Installation with Docker

Prerequisites

Upgrading from a previous version

Backing up user data

If you are upgrading the deployment from a previous version, you may want to retain user accounts and user-saved data. These are stored in an sqlite db at askcos/db.sqlite3 and a user_saves directory at makeit/data/user_saves, in the running app container service. The name of the running app service can be found using docker-compose ps; it should be called deploy_app_1 Follow these steps to backup and restore user data:

if the old version was < 0.2.3:

bash
$ docker cp deploy_app_1:/home/askcos/ASKCOS/askcos/db.sqlite3 .
$ docker cp deploy_app_1:/home/askcos/ASKCOS/makeit/data/user_saves .
# deploy new version
$ docker cp db.sqlite3 deploy_app_1:/usr/local/ASKCOS/askcos/db.sqlite3
$ docker cp user_saves deploy_app_1:/usr/local/ASKCOS/makeit/data/

if the old version was >= 0.2.3:

bash
$ docker cp deploy_app_1:/usr/local/ASKCOS/askcos/db.sqlite3 .
$ docker cp deploy_app_1:/usr/local/ASKCOS/makeit/data/user_saves .
# deploy new version
$ docker cp db.sqlite3 deploy_app_1:/usr/local/ASKCOS/askcos/db.sqlite3
$ docker cp user_saves deploy_app_1:/usr/local/ASKCOS/makeit/data/

Updating static files

The static files (css/js) are stored in a volume, independent from the container services. When upgrading to a new version, it is important to ensure this volume gets recreated as well. The best way to do this is use docker-compose down -v (note the -v flag for volumes), followed by docker-compose up -d. docker-compose is intelligent enough to recreate container services with up -d when they have changed, but it is important to bring down the whole stack to make sure the volume gets recreated.

bash
# only do this if you've already backed up user data!
$ docker-compose down -v
$ docker-compose up -d

However, if you are certain the celery worker images have not changed and would prefer to not bring these services down and then back up (to minimize application downtime), you can stop and remove the app and nginx services, delete the deploy_staticdata volume, then recreate the app and nginx services (which will recreate the volume with the correct static files) using the following:

bash
# only do this if you've already backed up user data!
$ docker-compose stop app nginx
$ docker-compose rm app nginx
$ docker volume prune
$ docker-compose up -d app nginx

Pulling the image from DockerHub

Pre-built images for versioned releases are available from DockerHub.

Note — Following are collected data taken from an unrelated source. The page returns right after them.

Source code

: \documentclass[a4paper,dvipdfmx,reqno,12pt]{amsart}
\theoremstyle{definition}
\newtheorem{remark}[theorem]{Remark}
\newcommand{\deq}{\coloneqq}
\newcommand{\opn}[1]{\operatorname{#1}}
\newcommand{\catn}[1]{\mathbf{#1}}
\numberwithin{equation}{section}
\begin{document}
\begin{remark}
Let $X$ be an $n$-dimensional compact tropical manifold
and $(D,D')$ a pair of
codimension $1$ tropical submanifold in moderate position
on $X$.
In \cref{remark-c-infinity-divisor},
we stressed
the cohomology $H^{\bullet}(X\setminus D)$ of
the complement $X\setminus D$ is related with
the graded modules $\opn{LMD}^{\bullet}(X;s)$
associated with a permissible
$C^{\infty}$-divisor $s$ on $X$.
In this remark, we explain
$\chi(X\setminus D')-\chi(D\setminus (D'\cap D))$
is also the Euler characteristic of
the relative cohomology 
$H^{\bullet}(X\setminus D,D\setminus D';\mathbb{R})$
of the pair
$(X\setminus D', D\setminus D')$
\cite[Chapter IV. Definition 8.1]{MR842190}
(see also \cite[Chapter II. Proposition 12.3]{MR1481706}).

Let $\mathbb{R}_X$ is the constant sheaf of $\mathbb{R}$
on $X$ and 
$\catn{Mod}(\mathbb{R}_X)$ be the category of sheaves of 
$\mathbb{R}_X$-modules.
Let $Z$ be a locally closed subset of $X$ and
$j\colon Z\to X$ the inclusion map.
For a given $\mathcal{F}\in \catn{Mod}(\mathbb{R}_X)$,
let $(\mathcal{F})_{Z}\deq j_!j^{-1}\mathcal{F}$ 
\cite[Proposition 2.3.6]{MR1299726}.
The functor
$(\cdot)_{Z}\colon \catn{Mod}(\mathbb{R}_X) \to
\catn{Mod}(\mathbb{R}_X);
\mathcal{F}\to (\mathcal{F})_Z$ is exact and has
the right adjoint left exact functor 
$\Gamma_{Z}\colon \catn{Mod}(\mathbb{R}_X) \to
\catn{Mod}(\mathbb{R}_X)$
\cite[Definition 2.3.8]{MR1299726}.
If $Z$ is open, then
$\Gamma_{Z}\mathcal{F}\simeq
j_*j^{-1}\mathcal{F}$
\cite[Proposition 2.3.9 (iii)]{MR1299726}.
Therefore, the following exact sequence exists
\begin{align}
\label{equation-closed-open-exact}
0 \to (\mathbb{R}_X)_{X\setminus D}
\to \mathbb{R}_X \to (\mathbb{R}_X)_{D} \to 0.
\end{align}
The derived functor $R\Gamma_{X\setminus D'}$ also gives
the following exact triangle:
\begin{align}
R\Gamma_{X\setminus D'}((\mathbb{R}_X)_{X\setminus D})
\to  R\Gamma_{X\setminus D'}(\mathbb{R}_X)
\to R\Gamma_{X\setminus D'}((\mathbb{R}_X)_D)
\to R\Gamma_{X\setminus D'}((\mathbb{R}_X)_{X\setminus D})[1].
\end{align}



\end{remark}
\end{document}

You will need an DockerHub account, and you will need to be added to the private repository. Contact mef231@mit.edu with your username to be given access. If you pull the image from DockerHub, you can skip the (slow) build process below.

bash
$ docker login # enter credentials
$ docker pull mefortunato/askcos # optionally supply :<version-number>
$ docker tag mefortunato/askcos askcos # docker-compose still looks for 'askcos' image

If you pull from DockerHub, skip the build process below.

(Optional) Building the ASKCOS Image

The askcos image itself can be built using the Dockerfile in this repository Make-It/Dockerfile.

bash
$ git clone https://github.com/connorcoley/Make-It  
$ cd Make-It/makeit/data  
$ git lfs pull  
$ cd ../../  
$ docker build -t askcos .

Add customization

There are a few parts of the application that you can customize:

  • Header sub-title next to ASKCOS (to designate this as a local deployment at your organization)
  • Contact emails for centralized IT support

These are handled as environment variables that can change upon deployment (and are therefore not tied into the image directly). They can be found in deploy/customization. Please let us know what other degrees of customization you would like.

Deploy with docker-compose

The Make-It/deploy/docker-compose.yml file contains the configuration to deploy the askcos stack with docker-compose. This requires that the askcos image is built (see previous step), and a few environment variables are set in the .env file. The default ENV values will work, but it is better to set CURRENT_HOST to the IP address of the machine you are deploying on, and to set the MongoDB credentials if you have access.

bash
$ cd deploy  
$ docker-compose up -d

The services will start in a detached state. You can view logs with docker-compose logs [-f].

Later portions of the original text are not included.